Description of the task: Please read the records below and return each line holding the string "Culling".

Records for this exercise:
• • •
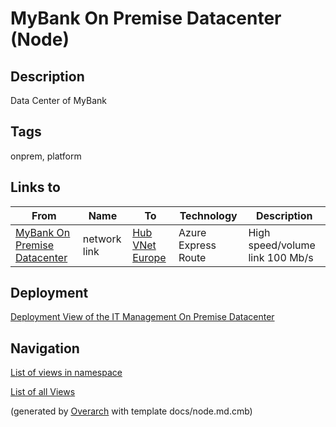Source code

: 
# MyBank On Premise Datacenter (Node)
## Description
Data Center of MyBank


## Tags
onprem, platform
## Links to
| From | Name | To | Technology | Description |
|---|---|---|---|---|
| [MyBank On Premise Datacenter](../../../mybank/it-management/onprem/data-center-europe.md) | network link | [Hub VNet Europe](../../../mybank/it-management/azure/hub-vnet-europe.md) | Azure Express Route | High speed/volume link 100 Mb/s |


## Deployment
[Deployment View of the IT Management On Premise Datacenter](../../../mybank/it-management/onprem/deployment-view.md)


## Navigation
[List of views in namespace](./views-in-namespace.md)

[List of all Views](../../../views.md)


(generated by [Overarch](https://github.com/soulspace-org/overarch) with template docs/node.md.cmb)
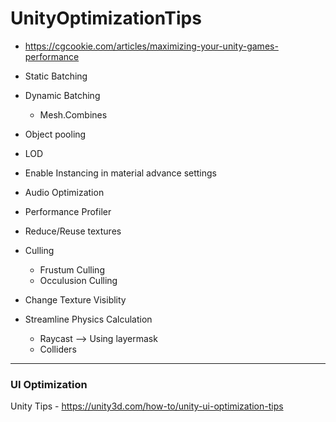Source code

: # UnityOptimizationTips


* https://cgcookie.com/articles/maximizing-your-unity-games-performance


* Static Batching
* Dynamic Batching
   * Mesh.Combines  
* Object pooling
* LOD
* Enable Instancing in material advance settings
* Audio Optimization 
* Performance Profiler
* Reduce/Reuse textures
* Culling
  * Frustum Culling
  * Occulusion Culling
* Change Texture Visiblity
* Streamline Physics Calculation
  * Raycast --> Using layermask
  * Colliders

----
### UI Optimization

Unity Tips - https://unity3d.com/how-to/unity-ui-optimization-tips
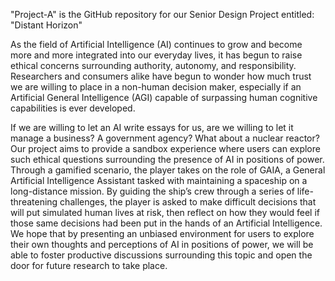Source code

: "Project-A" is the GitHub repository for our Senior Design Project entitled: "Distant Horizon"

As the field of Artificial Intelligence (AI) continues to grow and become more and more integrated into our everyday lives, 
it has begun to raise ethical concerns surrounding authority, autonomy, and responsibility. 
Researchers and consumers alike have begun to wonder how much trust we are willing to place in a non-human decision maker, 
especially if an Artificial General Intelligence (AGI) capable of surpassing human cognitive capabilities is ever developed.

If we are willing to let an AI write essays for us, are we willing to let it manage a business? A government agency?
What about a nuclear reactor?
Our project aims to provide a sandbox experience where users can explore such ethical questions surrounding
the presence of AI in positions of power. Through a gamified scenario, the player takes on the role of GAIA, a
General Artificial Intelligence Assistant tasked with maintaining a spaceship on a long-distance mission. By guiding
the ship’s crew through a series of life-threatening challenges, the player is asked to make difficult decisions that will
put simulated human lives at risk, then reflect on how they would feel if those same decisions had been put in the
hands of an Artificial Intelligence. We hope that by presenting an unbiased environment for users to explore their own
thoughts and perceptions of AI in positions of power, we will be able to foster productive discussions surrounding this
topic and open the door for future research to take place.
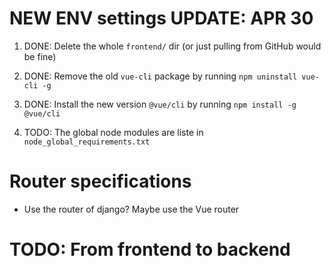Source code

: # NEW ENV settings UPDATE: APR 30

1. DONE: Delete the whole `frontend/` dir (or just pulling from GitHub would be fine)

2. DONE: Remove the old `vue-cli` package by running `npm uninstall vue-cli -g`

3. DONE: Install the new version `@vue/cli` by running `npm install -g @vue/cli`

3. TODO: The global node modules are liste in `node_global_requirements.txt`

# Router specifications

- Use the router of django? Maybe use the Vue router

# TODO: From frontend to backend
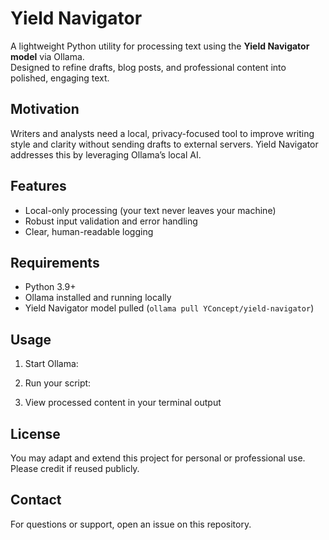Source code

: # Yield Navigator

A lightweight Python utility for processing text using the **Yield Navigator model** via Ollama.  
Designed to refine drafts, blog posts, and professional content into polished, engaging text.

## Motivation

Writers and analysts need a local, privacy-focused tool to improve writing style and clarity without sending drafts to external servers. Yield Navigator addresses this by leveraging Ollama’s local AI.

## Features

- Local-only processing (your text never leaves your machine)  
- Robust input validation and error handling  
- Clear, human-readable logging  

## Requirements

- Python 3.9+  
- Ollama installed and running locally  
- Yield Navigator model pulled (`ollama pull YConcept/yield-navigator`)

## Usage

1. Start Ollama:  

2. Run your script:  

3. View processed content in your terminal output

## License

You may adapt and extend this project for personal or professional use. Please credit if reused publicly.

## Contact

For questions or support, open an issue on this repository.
• • •
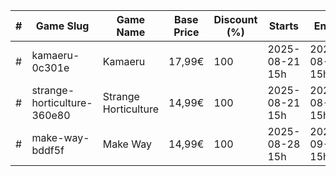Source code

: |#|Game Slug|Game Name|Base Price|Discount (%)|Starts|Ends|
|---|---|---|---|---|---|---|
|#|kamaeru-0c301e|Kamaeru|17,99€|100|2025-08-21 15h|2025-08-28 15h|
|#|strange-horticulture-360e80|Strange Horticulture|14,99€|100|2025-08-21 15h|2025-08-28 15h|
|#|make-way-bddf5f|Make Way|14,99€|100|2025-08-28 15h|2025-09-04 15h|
• • •
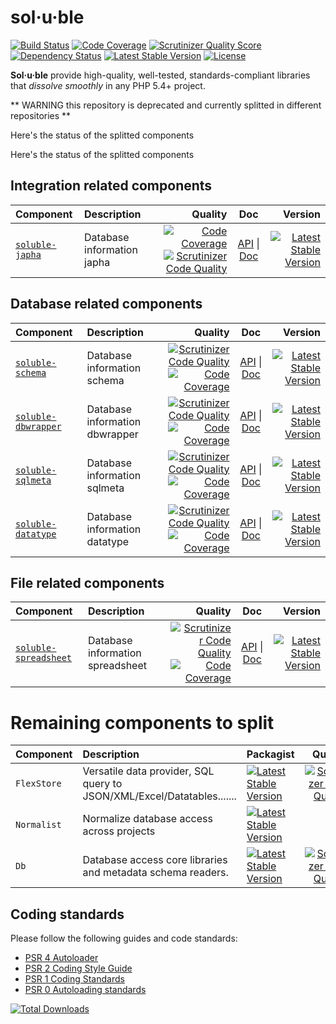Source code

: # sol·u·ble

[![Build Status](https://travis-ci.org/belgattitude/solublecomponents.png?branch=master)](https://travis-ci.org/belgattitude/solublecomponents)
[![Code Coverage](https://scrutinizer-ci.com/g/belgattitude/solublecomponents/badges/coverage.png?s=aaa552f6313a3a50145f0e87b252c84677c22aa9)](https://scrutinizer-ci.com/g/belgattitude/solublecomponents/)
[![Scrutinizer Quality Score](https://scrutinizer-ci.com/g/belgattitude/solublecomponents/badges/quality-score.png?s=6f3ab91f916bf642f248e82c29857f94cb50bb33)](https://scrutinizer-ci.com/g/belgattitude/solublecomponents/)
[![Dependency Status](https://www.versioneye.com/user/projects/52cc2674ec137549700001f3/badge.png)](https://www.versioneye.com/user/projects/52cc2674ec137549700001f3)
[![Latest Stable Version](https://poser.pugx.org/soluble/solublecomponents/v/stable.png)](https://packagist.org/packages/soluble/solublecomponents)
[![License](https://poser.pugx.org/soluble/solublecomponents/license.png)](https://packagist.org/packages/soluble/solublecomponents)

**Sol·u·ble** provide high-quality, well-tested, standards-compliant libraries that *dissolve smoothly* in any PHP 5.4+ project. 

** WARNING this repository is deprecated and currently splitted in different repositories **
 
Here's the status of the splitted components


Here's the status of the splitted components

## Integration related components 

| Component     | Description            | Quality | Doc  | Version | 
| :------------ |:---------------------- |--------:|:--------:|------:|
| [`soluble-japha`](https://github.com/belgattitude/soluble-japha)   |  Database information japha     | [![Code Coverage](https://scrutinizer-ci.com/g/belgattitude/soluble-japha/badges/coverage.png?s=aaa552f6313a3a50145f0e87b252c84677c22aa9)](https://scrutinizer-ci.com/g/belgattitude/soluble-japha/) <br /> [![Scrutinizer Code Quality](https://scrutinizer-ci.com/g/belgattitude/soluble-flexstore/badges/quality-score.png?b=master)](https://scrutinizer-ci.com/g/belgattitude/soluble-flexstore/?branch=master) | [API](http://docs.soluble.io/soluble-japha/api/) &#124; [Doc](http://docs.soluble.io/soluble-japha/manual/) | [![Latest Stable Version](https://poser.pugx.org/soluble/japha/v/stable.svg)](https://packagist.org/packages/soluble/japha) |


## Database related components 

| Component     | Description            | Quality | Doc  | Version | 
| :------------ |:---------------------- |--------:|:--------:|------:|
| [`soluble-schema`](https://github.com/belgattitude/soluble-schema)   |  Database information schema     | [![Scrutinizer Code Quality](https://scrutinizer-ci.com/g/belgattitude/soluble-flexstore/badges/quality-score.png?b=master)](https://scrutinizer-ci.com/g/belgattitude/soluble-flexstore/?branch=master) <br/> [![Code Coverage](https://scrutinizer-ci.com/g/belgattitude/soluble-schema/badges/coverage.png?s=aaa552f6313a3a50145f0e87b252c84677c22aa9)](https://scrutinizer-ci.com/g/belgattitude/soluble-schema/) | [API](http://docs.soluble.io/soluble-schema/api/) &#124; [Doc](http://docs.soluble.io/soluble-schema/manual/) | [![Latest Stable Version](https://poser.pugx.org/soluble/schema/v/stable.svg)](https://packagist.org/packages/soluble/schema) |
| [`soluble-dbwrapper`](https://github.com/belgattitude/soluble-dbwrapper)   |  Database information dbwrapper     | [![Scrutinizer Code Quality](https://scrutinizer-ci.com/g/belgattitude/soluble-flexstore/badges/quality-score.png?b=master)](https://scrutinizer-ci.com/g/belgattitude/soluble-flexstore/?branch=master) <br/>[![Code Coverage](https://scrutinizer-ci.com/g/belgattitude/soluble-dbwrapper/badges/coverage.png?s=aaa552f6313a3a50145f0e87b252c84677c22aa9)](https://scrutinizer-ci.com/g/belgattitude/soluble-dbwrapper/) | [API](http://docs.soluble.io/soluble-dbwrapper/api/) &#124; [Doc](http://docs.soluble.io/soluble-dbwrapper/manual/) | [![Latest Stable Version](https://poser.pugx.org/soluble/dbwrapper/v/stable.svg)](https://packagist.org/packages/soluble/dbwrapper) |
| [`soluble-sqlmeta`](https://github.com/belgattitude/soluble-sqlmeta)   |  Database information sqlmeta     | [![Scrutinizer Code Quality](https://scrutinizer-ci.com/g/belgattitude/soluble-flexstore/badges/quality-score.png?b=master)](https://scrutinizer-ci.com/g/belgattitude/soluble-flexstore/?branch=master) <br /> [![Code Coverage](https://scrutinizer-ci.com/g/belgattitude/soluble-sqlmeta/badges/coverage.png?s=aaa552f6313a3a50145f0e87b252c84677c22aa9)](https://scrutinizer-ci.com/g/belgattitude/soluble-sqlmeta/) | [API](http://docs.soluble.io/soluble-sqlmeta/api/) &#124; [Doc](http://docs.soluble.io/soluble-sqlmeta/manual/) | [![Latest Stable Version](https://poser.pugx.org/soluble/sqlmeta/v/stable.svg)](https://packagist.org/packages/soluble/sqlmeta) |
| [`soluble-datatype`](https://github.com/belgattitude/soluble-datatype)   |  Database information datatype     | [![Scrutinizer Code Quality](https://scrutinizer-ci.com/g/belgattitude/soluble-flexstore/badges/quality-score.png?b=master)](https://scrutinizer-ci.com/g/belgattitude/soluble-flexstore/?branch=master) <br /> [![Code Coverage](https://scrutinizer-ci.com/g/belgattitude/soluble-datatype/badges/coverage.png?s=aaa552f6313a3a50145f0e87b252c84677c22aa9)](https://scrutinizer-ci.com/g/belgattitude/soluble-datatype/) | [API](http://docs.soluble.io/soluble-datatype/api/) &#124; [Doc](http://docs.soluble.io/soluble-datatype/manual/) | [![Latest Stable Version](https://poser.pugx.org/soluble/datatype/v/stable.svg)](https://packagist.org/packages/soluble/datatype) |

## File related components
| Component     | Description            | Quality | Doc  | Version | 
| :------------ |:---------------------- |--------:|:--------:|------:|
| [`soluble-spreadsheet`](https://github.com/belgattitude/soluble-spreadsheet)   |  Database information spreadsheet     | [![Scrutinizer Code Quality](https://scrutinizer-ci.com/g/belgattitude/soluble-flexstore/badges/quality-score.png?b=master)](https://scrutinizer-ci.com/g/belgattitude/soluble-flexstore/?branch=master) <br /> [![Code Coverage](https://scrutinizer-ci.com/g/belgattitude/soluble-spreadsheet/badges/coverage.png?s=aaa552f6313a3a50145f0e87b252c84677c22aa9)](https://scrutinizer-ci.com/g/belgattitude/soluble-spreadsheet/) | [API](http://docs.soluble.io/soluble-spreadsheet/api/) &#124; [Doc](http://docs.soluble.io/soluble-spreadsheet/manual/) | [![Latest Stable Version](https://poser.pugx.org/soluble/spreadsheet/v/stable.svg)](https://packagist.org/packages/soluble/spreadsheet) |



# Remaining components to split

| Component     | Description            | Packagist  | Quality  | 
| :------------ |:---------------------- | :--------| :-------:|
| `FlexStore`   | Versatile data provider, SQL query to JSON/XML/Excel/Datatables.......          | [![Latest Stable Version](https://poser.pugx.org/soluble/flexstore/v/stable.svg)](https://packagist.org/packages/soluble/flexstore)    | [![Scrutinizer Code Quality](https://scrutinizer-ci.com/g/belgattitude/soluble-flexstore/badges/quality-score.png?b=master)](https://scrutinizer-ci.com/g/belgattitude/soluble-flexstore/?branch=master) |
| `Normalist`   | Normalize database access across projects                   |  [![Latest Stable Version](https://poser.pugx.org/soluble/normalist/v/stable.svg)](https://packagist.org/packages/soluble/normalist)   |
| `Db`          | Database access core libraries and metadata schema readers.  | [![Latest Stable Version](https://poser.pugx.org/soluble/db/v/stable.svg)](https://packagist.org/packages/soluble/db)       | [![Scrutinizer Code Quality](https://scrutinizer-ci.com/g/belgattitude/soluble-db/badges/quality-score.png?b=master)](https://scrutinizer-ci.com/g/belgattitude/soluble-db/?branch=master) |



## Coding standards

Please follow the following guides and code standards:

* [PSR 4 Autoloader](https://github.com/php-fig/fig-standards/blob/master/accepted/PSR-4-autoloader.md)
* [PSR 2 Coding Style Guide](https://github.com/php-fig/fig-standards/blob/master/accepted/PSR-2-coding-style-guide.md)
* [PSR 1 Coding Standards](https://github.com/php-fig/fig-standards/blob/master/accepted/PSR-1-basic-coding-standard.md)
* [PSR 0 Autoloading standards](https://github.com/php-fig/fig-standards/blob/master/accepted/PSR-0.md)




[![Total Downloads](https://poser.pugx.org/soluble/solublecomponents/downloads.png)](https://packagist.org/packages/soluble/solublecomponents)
• • •
Your response:
* Culling
  * Frustum Culling
  * Occulusion Culling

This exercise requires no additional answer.